■ EXERCISE BRIEF ■
Below are records to retype exactly, except for the pictures.
* * *
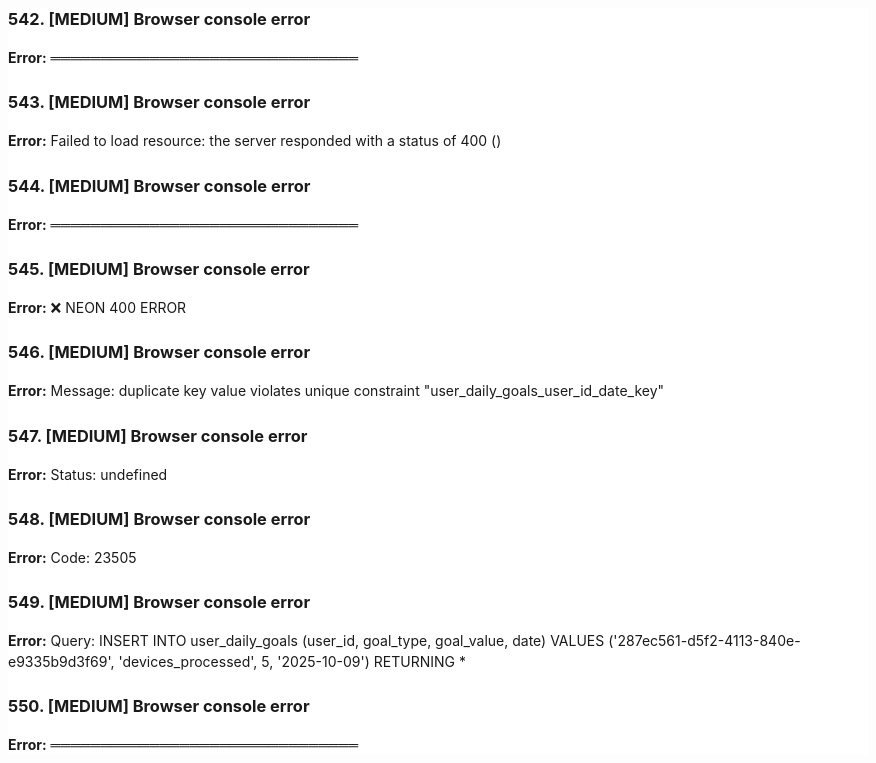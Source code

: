 

### 542. [MEDIUM] Browser console error


**Error:** ═══════════════════════════════



### 543. [MEDIUM] Browser console error


**Error:** Failed to load resource: the server responded with a status of 400 ()



### 544. [MEDIUM] Browser console error


**Error:** ═══════════════════════════════



### 545. [MEDIUM] Browser console error


**Error:** ❌ NEON 400 ERROR



### 546. [MEDIUM] Browser console error


**Error:** Message: duplicate key value violates unique constraint "user_daily_goals_user_id_date_key"



### 547. [MEDIUM] Browser console error


**Error:** Status: undefined



### 548. [MEDIUM] Browser console error


**Error:** Code: 23505



### 549. [MEDIUM] Browser console error


**Error:** Query: INSERT INTO user_daily_goals (user_id, goal_type, goal_value, date) VALUES ('287ec561-d5f2-4113-840e-e9335b9d3f69', 'devices_processed', 5, '2025-10-09') RETURNING *



### 550. [MEDIUM] Browser console error


**Error:** ═══════════════════════════════

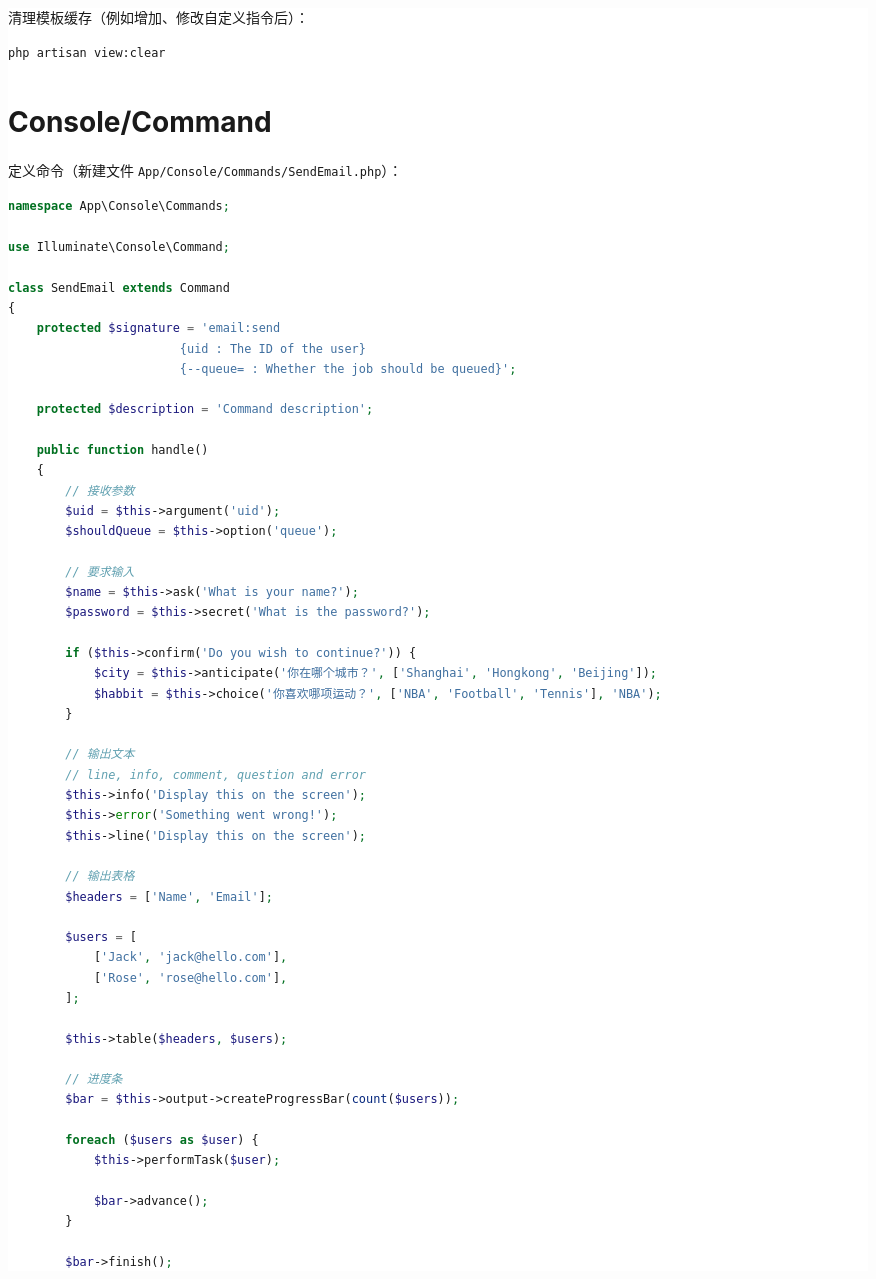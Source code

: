 清理模板缓存（例如增加、修改自定义指令后）：

```bash
php artisan view:clear
```

# Console/Command

定义命令（新建文件 `App/Console/Commands/SendEmail.php`）：

```php
namespace App\Console\Commands;

use Illuminate\Console\Command;

class SendEmail extends Command
{
    protected $signature = 'email:send
                        {uid : The ID of the user}
                        {--queue= : Whether the job should be queued}';

    protected $description = 'Command description';

    public function handle()
    {
        // 接收参数
        $uid = $this->argument('uid');
        $shouldQueue = $this->option('queue');

        // 要求输入
        $name = $this->ask('What is your name?');
        $password = $this->secret('What is the password?');

        if ($this->confirm('Do you wish to continue?')) {
            $city = $this->anticipate('你在哪个城市？', ['Shanghai', 'Hongkong', 'Beijing']);
            $habbit = $this->choice('你喜欢哪项运动？', ['NBA', 'Football', 'Tennis'], 'NBA');
        }

        // 输出文本
        // line, info, comment, question and error
        $this->info('Display this on the screen');
        $this->error('Something went wrong!');
        $this->line('Display this on the screen');

        // 输出表格
        $headers = ['Name', 'Email'];

        $users = [
            ['Jack', 'jack@hello.com'],
            ['Rose', 'rose@hello.com'],
        ];

        $this->table($headers, $users);

        // 进度条
        $bar = $this->output->createProgressBar(count($users));

        foreach ($users as $user) {
            $this->performTask($user);

            $bar->advance();
        }

        $bar->finish();
```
* * *
■ TASK OUTPUT ■
Source code

: 

### 542. [MEDIUM] Browser console error


**Error:** ═══════════════════════════════



### 543. [MEDIUM] Browser console error


**Error:** Failed to load resource: the server responded with a status of 400 ()



### 544. [MEDIUM] Browser console error


**Error:** ═══════════════════════════════



### 545. [MEDIUM] Browser console error


**Error:** ❌ NEON 400 ERROR



### 546. [MEDIUM] Browser console error


**Error:** Message: duplicate key value violates unique constraint "user_daily_goals_user_id_date_key"



### 547. [MEDIUM] Browser console error


**Error:** Status: undefined



### 548. [MEDIUM] Browser console error


**Error:** Code: 23505



### 549. [MEDIUM] Browser console error


**Error:** Query: INSERT INTO user_daily_goals (user_id, goal_type, goal_value, date) VALUES ('287ec561-d5f2-4113-840e-e9335b9d3f69', 'devices_processed', 5, '2025-10-09') RETURNING *



### 550. [MEDIUM] Browser console error


**Error:** ═══════════════════════════════

Source code

: 清理模板缓存（例如增加、修改自定义指令后）：

```bash
php artisan view:clear
```

# Console/Command

定义命令（新建文件 `App/Console/Commands/SendEmail.php`）：

```php
namespace App\Console\Commands;

use Illuminate\Console\Command;

class SendEmail extends Command
{
    protected $signature = 'email:send
                        {uid : The ID of the user}
                        {--queue= : Whether the job should be queued}';

    protected $description = 'Command description';

    public function handle()
    {
        // 接收参数
        $uid = $this->argument('uid');
        $shouldQueue = $this->option('queue');

        // 要求输入
        $name = $this->ask('What is your name?');
        $password = $this->secret('What is the password?');

        if ($this->confirm('Do you wish to continue?')) {
            $city = $this->anticipate('你在哪个城市？', ['Shanghai', 'Hongkong', 'Beijing']);
            $habbit = $this->choice('你喜欢哪项运动？', ['NBA', 'Football', 'Tennis'], 'NBA');
        }

        // 输出文本
        // line, info, comment, question and error
        $this->info('Display this on the screen');
        $this->error('Something went wrong!');
        $this->line('Display this on the screen');

        // 输出表格
        $headers = ['Name', 'Email'];

        $users = [
            ['Jack', 'jack@hello.com'],
            ['Rose', 'rose@hello.com'],
        ];

        $this->table($headers, $users);

        // 进度条
        $bar = $this->output->createProgressBar(count($users));

        foreach ($users as $user) {
            $this->performTask($user);

            $bar->advance();
        }

        $bar->finish();
```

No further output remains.